# Rest Days



## MilesMom (Jun 21, 2012)

We have had a busy training schedule as I've had a few trail running races recently and have another one in October, thus Miles has been joining me on most of my runs (off leash trail mostly, lucky boy!) If he doesn't trail run with me, I take him to the beach or park in the morning, and every afternoon/ night we go for a long walk or to play fetch or swim. He gets 3 hours of good exercise everyday.

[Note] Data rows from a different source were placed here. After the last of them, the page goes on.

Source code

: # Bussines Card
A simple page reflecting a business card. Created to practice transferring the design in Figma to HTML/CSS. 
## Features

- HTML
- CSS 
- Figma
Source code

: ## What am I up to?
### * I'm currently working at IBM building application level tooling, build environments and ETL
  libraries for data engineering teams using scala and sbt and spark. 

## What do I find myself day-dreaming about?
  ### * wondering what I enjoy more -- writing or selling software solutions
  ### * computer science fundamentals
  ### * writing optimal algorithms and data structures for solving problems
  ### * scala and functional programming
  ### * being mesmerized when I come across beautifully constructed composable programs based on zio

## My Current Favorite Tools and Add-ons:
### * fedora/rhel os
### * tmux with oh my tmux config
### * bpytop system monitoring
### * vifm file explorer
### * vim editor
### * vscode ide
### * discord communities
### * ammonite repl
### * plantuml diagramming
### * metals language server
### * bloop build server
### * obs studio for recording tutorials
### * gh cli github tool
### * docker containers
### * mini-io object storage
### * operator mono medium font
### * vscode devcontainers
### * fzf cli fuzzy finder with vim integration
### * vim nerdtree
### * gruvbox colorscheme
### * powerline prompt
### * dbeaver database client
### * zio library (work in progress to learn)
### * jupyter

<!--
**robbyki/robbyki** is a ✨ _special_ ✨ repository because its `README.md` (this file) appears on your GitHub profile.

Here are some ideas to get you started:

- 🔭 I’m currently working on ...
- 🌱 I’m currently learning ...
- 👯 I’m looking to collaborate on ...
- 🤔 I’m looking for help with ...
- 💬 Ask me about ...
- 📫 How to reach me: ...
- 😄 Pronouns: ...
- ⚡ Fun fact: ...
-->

After a particularly tough training weekend, I woke up this morning and just decided not to go run, too tired and sore! I wondered if Miles ever felt this way too. I decided that today we would stay in the neighborhood with our new puppy, and we just walked slowly with the pup for 30 min and had playtime at the house which is nothing for Miles compared to his usual morning (I hope our house is ok when I get home!). We will go out for a walk on the trails tonight. 

Does anyone actively plan rest days for their Vizsla?


----------



## datacan (May 15, 2011)

No, we don't plan, it just happens from time to time. We become very busy at times work through the night. The dog has to adapt. 
Then, there are days with not much to do but run and work the dog.


----------



## kmac09 (Jul 24, 2013)

I try to get my 2 out every day for AT LEAST an hour.... if they have "rest days" I keep my fingers crossed when I walk in the door from being gone all night at work..... 

I have a BAD case of poison oak from these two.... I can't get them in the bath after every walk and we all know where they HAVE to sleep.... does anyone else have this problem and any good tips on getting the oils off their coat without a bath?


----------



## lonestar (Jun 2, 2013)

Try baby wipes.


----------



## Saltwater Soul (Jan 17, 2013)

Maddie runs with me on Mon/Wed/Fri. She takes it easy on Tue/Thurs while I go to the gym although she often goes for a walk or plays with the kids. Weekends we make up along the way -- sometimes lots of exercise, sometimes chilling out at home.


----------



## Baja (Feb 17, 2013)

Right at 7 months now, and Baja doesn't seem to want a rest day. I think she sleeps a lot during the day when we're not home, so she's ready to rip in the evenings.

A normal week for Baja is; 

Mon-Fri mornings, I get up and take her for a mile walk through our neighborhood on the leash. She has about 7 hours in the kennel and my wife gets home and the exercise begins. My wife mixes it up; sometimes they run/walk 4 or 5 miles at the local 4H fairgrounds (on leash). Other days they go to the local high schools football field and she lets her run off leash since its fenced in. 1 or 2 nights a week Baja gets to play with 2 other V's that belong to my wife's friend. And Baja also gets plays with the neighbors dog about almost nightly, at least for a little bit. Thursdays are training days, she has school for an hour and we work with her after the school night is over. 

Saturday and Sundays during the summer, we take her on the river with us. She loves the boat and we always go to a huge beach real early in the mornings so Baja can run off leash for hours to explore, dig in the sand, chase bugs, etc... If other boaters beach near us, we put her on a stake/cable if she gets too excited (just out of respect), but most of the time she runs free all day. And this weekend was the first time she went swimming on her own without us in the water with her. She seemed to love it!

On Saturdays and Sunday this Spring we usually go out to my families farm and let her off leash to explore. We have several acres of woods and fields to play in. I guess when boating season ends, we'll be back out to the farm. 

With this busy schedule of activities for her to burn off the energy, she's always ready for more! Gotta love that Vizsla endurance!


----------



## mlwindc (Feb 8, 2013)

We don't plan for them - they just happen. Saturday was out most of the day then we had a friend over and Wilson was up until four with daddy and his friend!!! Tired pup all day. We took a few neighborhood strolls and that was all he needed. He had his three hour play date today with his walker and was happy as a clam when I got home this evening. Still showing signs of being amply rested. I am hoping for a very calm and relaxing movie night today!


----------